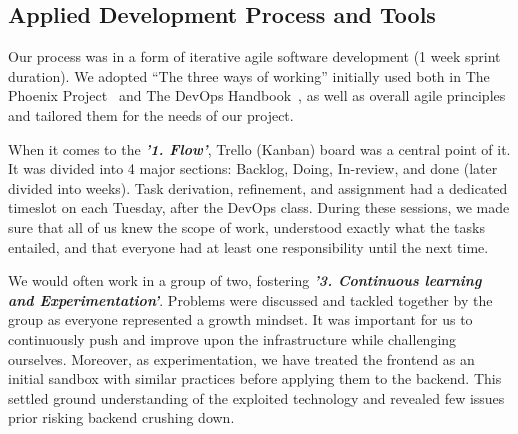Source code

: \subsection{Applied Development Process and Tools}


Our process was in a form of iterative agile software development (1 week sprint duration). We adopted “The three ways of working” initially used both in The Phoenix Project~\cite{phoenixProject} and The DevOps Handbook~\cite{devOpsHandbook3W}, as well as overall agile principles and tailored them for the needs of our project.

When it comes to the \textbf{\textit{'1. Flow'}}, Trello (Kanban) board was a central point of it. It was divided into 4 major sections: Backlog, Doing, In-review, and done (later divided into weeks). Task derivation, refinement, and assignment had a dedicated timeslot on each Tuesday, after the DevOps class. During these sessions, we made sure that all of us knew the scope of work, understood exactly what the tasks entailed, and that everyone had at least one responsibility until the next time. 

We would often work in a group of two, fostering \textbf{\textit{'3. Continuous learning and Experimentation'}}. Problems were discussed and tackled together by the group as everyone represented a growth mindset. It was important for us to continuously push and improve upon the infrastructure while challenging ourselves. Moreover, as experimentation, we have treated the frontend as an initial sandbox with similar practices before applying them to the backend. This settled ground understanding of the exploited technology and revealed few issues prior risking backend crushing down.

◆ **What you have to do**
Look through the entries above and report each line where the string "everyone" occurs.

◆ **Final answer**
When it comes to the \textbf{\textit{'1. Flow'}}, Trello (Kanban) board was a central point of it. It was divided into 4 major sections: Backlog, Doing, In-review, and done (later divided into weeks). Task derivation, refinement, and assignment had a dedicated timeslot on each Tuesday, after the DevOps class. During these sessions, we made sure that all of us knew the scope of work, understood exactly what the tasks entailed, and that everyone had at least one responsibility until the next time. 
We would often work in a group of two, fostering \textbf{\textit{'3. Continuous learning and Experimentation'}}. Problems were discussed and tackled together by the group as everyone represented a growth mindset. It was important for us to continuously push and improve upon the infrastructure while challenging ourselves. Moreover, as experimentation, we have treated the frontend as an initial sandbox with similar practices before applying them to the backend. This settled ground understanding of the exploited technology and revealed few issues prior risking backend crushing down.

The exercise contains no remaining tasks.